Leviathan
Spinoza and Hobbes on Religious and Political Freedoms College
I. Introduction
Dominant interpretations of the Leviathan seem to always point to fear as the affect that convinces Hobbesian subjects to enter the social contract in the first place and to steadfastly obey the sovereign. Hobbes often defines institutions within the landscape in terms of either fear or anxiety. Hobbes even defines religion as, “Fear of power invisible, feigned by the mind or imagined from tales publiquely allowed (42).”
There has been a surge of scholarship in recent decades that moves away from this preoccupation with fear and obedience towards other conceptions of how Hobbes’s community operates.

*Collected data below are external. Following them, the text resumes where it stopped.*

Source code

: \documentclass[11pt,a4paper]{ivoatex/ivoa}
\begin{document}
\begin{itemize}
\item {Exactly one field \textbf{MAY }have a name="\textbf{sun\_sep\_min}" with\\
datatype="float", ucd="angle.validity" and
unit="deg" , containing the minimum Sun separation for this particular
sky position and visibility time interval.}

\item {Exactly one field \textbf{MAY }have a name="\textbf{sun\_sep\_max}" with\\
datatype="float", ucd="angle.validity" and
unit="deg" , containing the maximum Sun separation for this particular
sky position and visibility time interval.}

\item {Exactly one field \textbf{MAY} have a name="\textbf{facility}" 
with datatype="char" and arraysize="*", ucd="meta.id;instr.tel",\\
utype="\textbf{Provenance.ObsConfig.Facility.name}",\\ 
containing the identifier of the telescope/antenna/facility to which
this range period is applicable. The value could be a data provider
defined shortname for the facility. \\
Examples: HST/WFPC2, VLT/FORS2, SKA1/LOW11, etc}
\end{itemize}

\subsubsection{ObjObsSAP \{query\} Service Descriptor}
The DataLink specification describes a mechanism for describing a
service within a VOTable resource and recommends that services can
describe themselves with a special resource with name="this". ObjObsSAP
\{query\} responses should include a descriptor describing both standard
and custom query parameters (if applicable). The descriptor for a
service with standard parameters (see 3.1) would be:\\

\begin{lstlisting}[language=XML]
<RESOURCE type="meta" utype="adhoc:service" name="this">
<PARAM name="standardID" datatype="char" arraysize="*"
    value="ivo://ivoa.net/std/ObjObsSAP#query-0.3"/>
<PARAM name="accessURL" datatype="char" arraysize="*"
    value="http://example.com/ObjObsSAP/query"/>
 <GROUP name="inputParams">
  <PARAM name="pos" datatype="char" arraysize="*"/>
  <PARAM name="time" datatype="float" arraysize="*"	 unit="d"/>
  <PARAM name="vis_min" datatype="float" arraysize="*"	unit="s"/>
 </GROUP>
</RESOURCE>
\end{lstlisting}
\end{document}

Some readings have proposed that Hobbes was in some ways a protoliberal, an advocate for toleration or a voice for bourgeoisie values. J. Judd Owen makes a case, in his 2005 article The Tolerant Leviathan, that Hobbes could be classified as a liberal philosopher as his doctrine of toleration is not too different from Locke’s tolerant worldview. Owen argues that although Hobbes does not grant unconditional rights to his subjects he does conceive of a type of government that has limited purposes (139). Owen’s reading of the text deemphasizes the ways in which Hobbes’s system is held together by violence or the threat of...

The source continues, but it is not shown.